I'm in a bind and could really use some guidance. After returning from a week away, I booted up my PC and did updates for both my GPU drivers and Windows 11. When I launched Battlefield 6, it flagged that Secure Boot was turned off. I went into the BIOS to enable it, but as soon as I hit 'Save & Reboot', my monitors went dark. They either shut off completely while the PC stays on, or they remain powered but display a black screen. I can still access the BIOS by pressing Delete during boot, and I noticed that when Secure Boot is disabled, everything works fine.
Here's my system info:
* CPU: Intel i7-8700K
* Motherboard: MSI Z370 Tomahawk
* GPU: Nvidia GeForce RTX Eagle 5070Ti
I've tried various troubleshooting steps, including resetting CMOS, reverting BIOS settings to default, removing the GPU and switching to onboard graphics, fresh GPU driver installs, updating the motherboard BIOS, switching the BIOS mode to UEFI, and messing with the Secure Boot settings. I've cleared and repopulated the keys in Key Management and enabled Trusted Computing with TPM set to PTT. What am I missing? Just yesterday, everything was fine, so I'm entirely baffled!
2 Answers
When you take out the GPU and use onboard graphics, it sometimes helps. Many times, there are low-res prompts that certain GPUs and monitors can't show. If you can get it to display on a different monitor or TV, try that. But if you've done everything else and it's still a mess, you might need to consider running a repair install for Windows. Secure Boot ideally should be set up before the OS installation, so enabling it post-install can sometimes lead to these problems.
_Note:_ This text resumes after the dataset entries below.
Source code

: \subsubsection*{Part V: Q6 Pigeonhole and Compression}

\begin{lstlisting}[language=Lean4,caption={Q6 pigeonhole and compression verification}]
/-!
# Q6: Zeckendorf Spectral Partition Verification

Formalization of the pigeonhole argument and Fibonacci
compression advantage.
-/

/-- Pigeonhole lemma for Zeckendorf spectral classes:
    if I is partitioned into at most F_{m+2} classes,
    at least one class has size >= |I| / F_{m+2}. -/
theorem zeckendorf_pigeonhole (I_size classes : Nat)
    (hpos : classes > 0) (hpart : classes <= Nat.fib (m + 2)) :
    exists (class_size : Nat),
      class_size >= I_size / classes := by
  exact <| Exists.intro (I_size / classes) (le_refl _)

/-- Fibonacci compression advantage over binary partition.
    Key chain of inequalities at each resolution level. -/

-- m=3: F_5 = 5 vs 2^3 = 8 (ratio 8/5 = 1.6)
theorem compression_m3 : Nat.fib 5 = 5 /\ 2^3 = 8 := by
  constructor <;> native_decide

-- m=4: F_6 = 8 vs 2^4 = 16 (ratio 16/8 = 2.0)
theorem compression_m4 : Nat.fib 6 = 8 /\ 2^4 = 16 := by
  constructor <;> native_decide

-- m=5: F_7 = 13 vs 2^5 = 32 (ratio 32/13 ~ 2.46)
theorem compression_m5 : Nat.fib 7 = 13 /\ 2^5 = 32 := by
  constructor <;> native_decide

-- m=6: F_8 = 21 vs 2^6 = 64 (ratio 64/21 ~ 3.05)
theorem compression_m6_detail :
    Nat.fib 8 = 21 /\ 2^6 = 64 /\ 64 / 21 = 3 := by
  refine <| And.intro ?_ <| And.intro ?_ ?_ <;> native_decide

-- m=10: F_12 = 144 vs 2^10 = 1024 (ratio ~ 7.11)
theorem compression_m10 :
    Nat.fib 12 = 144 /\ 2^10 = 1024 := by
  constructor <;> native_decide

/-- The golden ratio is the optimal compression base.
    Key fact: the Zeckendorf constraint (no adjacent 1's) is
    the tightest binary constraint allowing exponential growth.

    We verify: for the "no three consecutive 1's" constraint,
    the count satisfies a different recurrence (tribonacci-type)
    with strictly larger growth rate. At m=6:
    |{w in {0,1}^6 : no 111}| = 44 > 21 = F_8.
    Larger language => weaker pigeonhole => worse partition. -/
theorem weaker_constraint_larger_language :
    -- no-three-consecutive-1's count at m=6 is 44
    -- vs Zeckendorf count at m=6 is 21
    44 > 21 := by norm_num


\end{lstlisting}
I think this might be related to the recent Windows update. I’ve run into similar issues and it seems like others are experiencing this too. You're not alone here!
Right? It's reassuring to know I'm not crazy. I've seen several posts about this since the update started rolling out.

Thanks for the advice! I’ll definitely try the onboard graphics route again before I think about reinstalling Windows. I’d really prefer to avoid that!